Each line of the listing that contains the word "prepend" is to be copied.

_Working data_
»»
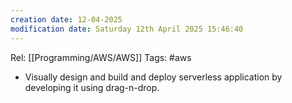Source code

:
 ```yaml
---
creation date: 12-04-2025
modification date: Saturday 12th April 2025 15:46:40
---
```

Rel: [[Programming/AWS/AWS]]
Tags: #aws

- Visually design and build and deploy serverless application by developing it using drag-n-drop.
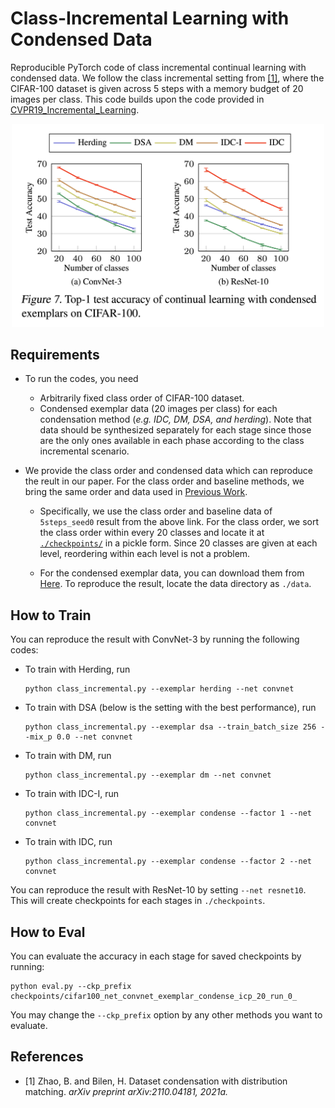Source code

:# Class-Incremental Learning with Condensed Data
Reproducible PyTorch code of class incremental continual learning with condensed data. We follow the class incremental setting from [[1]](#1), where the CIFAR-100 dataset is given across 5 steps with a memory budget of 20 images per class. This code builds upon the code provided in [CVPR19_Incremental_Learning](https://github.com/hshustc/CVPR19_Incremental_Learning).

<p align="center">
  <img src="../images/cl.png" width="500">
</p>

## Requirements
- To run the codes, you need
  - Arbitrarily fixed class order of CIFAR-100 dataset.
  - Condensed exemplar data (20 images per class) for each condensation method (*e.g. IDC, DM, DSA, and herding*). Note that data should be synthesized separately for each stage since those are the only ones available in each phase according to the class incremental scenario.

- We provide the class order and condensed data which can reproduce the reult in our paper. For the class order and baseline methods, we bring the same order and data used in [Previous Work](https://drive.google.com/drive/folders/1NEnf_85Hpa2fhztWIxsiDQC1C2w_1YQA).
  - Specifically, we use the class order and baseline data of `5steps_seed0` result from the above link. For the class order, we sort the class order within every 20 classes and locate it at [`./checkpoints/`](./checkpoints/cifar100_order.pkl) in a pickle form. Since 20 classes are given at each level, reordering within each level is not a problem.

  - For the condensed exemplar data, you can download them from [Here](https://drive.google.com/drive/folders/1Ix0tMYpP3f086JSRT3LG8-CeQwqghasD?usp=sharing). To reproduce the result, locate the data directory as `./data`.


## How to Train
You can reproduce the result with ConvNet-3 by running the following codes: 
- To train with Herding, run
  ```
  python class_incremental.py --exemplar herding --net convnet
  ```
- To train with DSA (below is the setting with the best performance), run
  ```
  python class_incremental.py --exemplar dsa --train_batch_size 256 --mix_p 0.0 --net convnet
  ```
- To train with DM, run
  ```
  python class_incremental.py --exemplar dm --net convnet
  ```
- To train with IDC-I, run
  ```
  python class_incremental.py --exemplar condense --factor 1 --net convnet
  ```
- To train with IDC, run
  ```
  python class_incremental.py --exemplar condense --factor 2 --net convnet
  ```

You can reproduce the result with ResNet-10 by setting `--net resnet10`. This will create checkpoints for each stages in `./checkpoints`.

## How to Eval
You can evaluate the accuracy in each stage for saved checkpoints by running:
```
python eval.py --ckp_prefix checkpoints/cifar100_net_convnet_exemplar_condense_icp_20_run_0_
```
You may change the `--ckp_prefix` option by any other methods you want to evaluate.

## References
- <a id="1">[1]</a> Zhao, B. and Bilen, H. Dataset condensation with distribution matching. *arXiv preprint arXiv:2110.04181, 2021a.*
««
»»
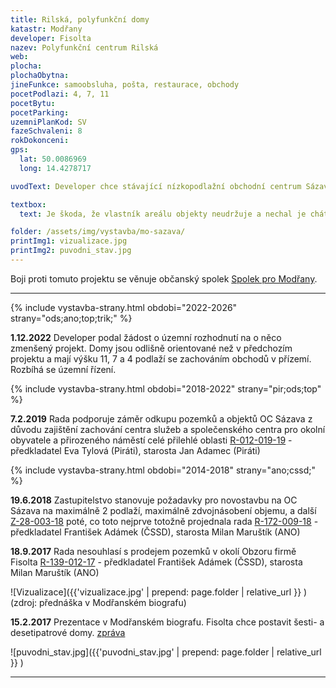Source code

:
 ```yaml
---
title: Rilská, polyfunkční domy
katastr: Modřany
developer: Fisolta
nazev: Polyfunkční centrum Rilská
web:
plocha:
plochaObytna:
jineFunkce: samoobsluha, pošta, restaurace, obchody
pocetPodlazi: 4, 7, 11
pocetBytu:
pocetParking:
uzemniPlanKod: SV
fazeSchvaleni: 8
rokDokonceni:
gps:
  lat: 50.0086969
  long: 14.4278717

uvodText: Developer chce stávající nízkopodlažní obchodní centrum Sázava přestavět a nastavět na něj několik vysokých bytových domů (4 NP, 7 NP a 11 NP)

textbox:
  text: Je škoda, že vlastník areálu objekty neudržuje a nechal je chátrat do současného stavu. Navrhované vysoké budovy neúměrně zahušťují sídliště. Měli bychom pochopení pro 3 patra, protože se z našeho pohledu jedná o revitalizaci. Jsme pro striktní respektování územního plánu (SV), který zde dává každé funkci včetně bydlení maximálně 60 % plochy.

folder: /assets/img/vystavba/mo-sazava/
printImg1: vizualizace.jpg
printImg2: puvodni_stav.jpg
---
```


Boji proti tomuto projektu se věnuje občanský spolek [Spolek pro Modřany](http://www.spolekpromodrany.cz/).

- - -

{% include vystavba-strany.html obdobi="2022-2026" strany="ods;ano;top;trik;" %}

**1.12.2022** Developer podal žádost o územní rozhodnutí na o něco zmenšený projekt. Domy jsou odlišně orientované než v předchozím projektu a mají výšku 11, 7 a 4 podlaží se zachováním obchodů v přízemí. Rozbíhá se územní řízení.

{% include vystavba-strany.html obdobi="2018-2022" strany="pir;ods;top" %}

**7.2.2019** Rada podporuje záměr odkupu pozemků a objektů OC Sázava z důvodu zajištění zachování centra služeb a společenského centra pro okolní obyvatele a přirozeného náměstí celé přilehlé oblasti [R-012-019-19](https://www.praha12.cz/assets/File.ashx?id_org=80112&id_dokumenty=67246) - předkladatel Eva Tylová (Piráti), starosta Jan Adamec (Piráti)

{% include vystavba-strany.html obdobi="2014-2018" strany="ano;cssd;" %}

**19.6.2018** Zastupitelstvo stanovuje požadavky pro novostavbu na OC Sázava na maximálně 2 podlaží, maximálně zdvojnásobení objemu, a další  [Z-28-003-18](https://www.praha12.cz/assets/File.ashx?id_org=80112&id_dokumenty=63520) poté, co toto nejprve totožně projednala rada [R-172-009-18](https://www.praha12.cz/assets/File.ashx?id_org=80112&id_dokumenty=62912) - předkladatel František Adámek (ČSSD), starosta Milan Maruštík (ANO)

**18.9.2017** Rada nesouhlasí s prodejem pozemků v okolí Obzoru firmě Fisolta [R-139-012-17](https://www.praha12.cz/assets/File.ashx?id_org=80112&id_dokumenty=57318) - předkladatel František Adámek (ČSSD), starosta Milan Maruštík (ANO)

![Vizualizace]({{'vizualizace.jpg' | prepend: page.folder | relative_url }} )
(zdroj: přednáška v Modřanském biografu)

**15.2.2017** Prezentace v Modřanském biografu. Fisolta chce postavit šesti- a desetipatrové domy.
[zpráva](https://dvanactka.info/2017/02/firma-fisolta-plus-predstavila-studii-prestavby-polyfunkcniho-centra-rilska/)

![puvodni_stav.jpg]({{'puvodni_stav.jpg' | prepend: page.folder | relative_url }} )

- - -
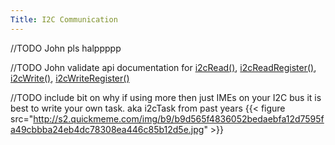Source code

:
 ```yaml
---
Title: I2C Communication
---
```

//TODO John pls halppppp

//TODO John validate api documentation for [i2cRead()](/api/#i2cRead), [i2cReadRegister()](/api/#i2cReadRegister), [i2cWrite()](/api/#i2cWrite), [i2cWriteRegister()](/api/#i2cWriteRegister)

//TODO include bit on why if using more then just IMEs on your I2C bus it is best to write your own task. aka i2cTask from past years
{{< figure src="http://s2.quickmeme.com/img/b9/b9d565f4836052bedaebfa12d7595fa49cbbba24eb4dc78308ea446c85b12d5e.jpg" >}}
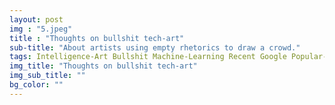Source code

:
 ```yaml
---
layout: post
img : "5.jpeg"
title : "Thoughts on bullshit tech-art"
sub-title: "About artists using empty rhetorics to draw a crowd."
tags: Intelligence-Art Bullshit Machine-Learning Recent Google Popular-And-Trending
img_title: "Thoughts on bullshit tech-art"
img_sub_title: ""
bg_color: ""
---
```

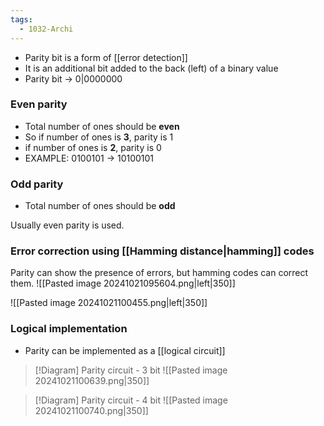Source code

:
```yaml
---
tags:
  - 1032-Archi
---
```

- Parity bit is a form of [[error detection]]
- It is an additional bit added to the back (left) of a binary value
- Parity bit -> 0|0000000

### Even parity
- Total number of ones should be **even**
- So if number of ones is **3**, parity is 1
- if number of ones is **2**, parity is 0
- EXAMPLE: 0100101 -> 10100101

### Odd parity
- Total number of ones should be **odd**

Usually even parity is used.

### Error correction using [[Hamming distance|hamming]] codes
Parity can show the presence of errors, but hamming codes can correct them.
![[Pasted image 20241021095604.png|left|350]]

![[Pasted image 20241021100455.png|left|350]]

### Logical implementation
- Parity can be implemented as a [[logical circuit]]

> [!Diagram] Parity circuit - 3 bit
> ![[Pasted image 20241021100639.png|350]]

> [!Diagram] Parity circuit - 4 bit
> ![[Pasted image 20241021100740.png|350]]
««
_Response box_
![Vizualizace]({{'vizualizace.jpg' | prepend: page.folder | relative_url }} )
![puvodni_stav.jpg]({{'puvodni_stav.jpg' | prepend: page.folder | relative_url }} )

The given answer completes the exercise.